DI FRATE GUIDOTTO DA BOLOGNA

Di

i Frate Guidotto (1) nulla han saputo dirci gli storici. Solamente il P. Sarti, nella sua Opera intorno ai Professori della Felsinea Università, scrive che la famiglia Guidotti era indigena di Bologna, trapiantata in Roma, ma che di Frate Guidotto niente v' ha di sicuro: certi nihil statui posse arbitror. Chi dice ch' egli fosse Frate Godente, e chi Frate Domenicano.

Abbiamo di Guidotto un' Opera intitolata Fiore di Rettorica. Il Gamba dice che Ovidio Montalbani deve aver condotto il Maffei ad annunziarla con inesattezza, nel suo Libro de' traduttori Italiani, la Rettorica ad Erennio.
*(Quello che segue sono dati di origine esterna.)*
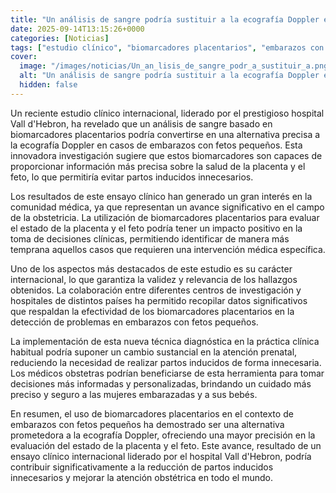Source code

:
 ```yaml
---
title: "Un análisis de sangre podría sustituir a la ecografía Doppler en embarazos con fetos pequeños"
date: 2025-09-14T13:15:26+0000
categories: [Noticias]
tags: ["estudio clínico", "biomarcadores placentarios", "embarazos con fetos pequeños", "ecografía Doppler", "obstetricia", "intervención médica", "atención prenatal."]
cover:
  image: "/images/noticias/Un_an_lisis_de_sangre_podr_a_sustituir_a.png"
  alt: "Un análisis de sangre podría sustituir a la ecografía Doppler en embarazos con fetos pequeños"
  hidden: false
---
```


Un reciente estudio clínico internacional, liderado por el prestigioso hospital Vall d'Hebron, ha revelado que un análisis de sangre basado en biomarcadores placentarios podría convertirse en una alternativa precisa a la ecografía Doppler en casos de embarazos con fetos pequeños. Esta innovadora investigación sugiere que estos biomarcadores son capaces de proporcionar información más precisa sobre la salud de la placenta y el feto, lo que permitiría evitar partos inducidos innecesarios.

Los resultados de este ensayo clínico han generado un gran interés en la comunidad médica, ya que representan un avance significativo en el campo de la obstetricia. La utilización de biomarcadores placentarios para evaluar el estado de la placenta y el feto podría tener un impacto positivo en la toma de decisiones clínicas, permitiendo identificar de manera más temprana aquellos casos que requieren una intervención médica específica.

Uno de los aspectos más destacados de este estudio es su carácter internacional, lo que garantiza la validez y relevancia de los hallazgos obtenidos. La colaboración entre diferentes centros de investigación y hospitales de distintos países ha permitido recopilar datos significativos que respaldan la efectividad de los biomarcadores placentarios en la detección de problemas en embarazos con fetos pequeños.

La implementación de esta nueva técnica diagnóstica en la práctica clínica habitual podría suponer un cambio sustancial en la atención prenatal, reduciendo la necesidad de realizar partos inducidos de forma innecesaria. Los médicos obstetras podrían beneficiarse de esta herramienta para tomar decisiones más informadas y personalizadas, brindando un cuidado más preciso y seguro a las mujeres embarazadas y a sus bebés.

En resumen, el uso de biomarcadores placentarios en el contexto de embarazos con fetos pequeños ha demostrado ser una alternativa prometedora a la ecografía Doppler, ofreciendo una mayor precisión en la evaluación del estado de la placenta y el feto. Este avance, resultado de un ensayo clínico internacional liderado por el hospital Vall d'Hebron, podría contribuir significativamente a la reducción de partos inducidos innecesarios y mejorar la atención obstétrica en todo el mundo.
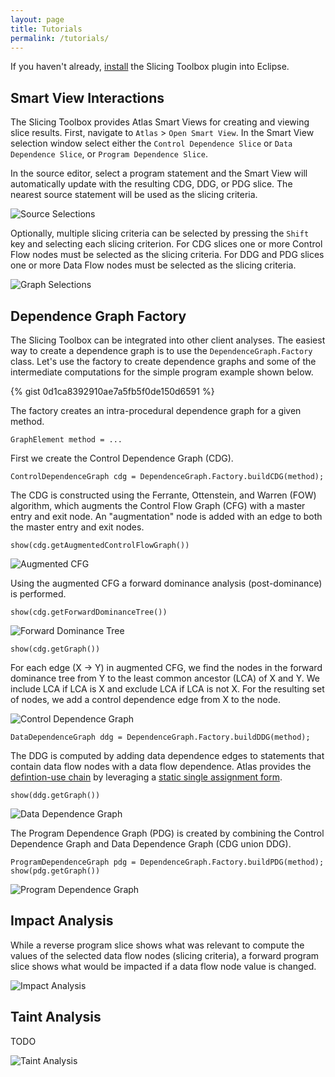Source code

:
 ```yaml
---
layout: page
title: Tutorials
permalink: /tutorials/
---
```


If you haven't already, [install](/slicing-toolbox/install) the Slicing Toolbox plugin into Eclipse.

## Smart View Interactions

The Slicing Toolbox provides Atlas Smart Views for creating and viewing slice results. First, navigate to `Atlas` &gt; `Open Smart View`.  In the Smart View selection window select either the `Control Dependence Slice` or `Data Dependence Slice`, or `Program Dependence Slice`.

In the source editor, select a program statement and the Smart View will automatically update with the resulting CDG, DDG, or PDG slice. The nearest source statement will be used as the slicing criteria.

![Source Selections](../images/source-selections.png)

Optionally, multiple slicing criteria can be selected by pressing the `Shift` key and selecting each slicing criterion. For CDG slices one or more Control Flow nodes must be selected as the slicing criteria. For DDG and PDG slices one or more Data Flow nodes must be selected as the slicing criteria.

![Graph Selections](../images/graph-selections.png)

## Dependence Graph Factory

The Slicing Toolbox can be integrated into other client analyses. The easiest way to create a dependence graph is to use the `DependenceGraph.Factory` class. Let's use the factory to create dependence graphs and some of the intermediate computations for the simple program example shown below.

{% gist 0d1ca8392910ae7a5fb5f0de150d6591 %}

The factory creates an intra-procedural dependence graph for a given method.

	GraphElement method = ...

First we create the Control Dependence Graph (CDG).

	ControlDependenceGraph cdg = DependenceGraph.Factory.buildCDG(method);

The CDG is constructed using the Ferrante, Ottenstein, and Warren (FOW) algorithm, which augments the Control Flow Graph (CFG) with a master entry and exit node. An "augmentation" node is added with an edge to both the master entry and exit nodes.

	show(cdg.getAugmentedControlFlowGraph())

![Augmented CFG](./images/augmented-cfg.png)

 Using the augmented CFG a forward dominance analysis (post-dominance) is performed.
 
  	show(cdg.getForwardDominanceTree())

![Forward Dominance Tree](./images/fdt.png)

  	show(cdg.getGraph())

For each edge (X -&gt; Y) in augmented CFG, we find the nodes in the forward dominance tree from Y to the least common ancestor (LCA) of X and Y. We include LCA if LCA is X and exclude LCA if LCA is not X. For the resulting set of nodes, we add a control dependence edge from X to the node.

![Control Dependence Graph](./images/cdg.png)

	DataDependenceGraph ddg = DependenceGraph.Factory.buildDDG(method);

The DDG is computed by adding data dependence edges to statements that contain data flow nodes with a data flow dependence. Atlas provides the [defintion-use chain](https://en.wikipedia.org/wiki/Use-define_chain) by leveraging a [static single assignment form](https://en.wikipedia.org/wiki/Static_single_assignment_form). 

  	show(ddg.getGraph())

![Data Dependence Graph](./images/ddg.png)

The Program Dependence Graph (PDG) is created by combining the Control Dependence Graph and Data Dependence Graph (CDG union DDG).

	ProgramDependenceGraph pdg = DependenceGraph.Factory.buildPDG(method);
	show(pdg.getGraph())

![Program Dependence Graph](./images/pdg.png)

## Impact Analysis

While a reverse program slice shows what was relevant to compute the values of the selected data flow nodes (slicing criteria), a forward program slice shows what would be impacted if a data flow node value is changed.

![Impact Analysis](../images/impact-analysis.png)

## Taint Analysis
TODO

![Taint Analysis](../images/taint-analysis.png)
E noi dobbiam sospettare che il Paitoni, il quale per confronto, com' egli dice, fattone accuratamente (2) crede di potere affermare che non sia altro che un compendio o ristretto de' libri de Inventione, senza che nulla ventri de' libri ad Erennio, (3) abbia condotto il Gamba ad annunziarci anch' egli per cosa certa che in questa Rettorica Guidotto si contentò di dare un immaginato compendio o ristretto de' libri non ad Herennium, ma de Inventione di Cicerone; compendio, che neppur segue sempre le vestigia dell'oratore Romano. (4) E come potea Guidotto seguire quelle vestigia, se dal libro dell' Invenzione non trasse neppur per ombra la sua Rettorica? È cosa in verità molto strana che, non andando il Maffei ed il Paitoni d' accordo nello stabilire donde avesse preso Guidotto il suo Fiore di Rettorica,

(1) È chiamato anche Padre maestro Guidotto o Galeotto, Messer Fra Galeotto o Guidotto, e il Cav. Fra Galeotto Guidotti. (2) Che razza di accurato confronto e' facesse, indovinala Grillo; chè quel ch' egli afferma non è nientemeno che il rovescio della medaglia. (3) Biblioteca degli autori antichi ec. Tom. I. pag. 117. (4) Prefazione al Fiore di Rettorica di Frate Guidotto, Venezia 1821.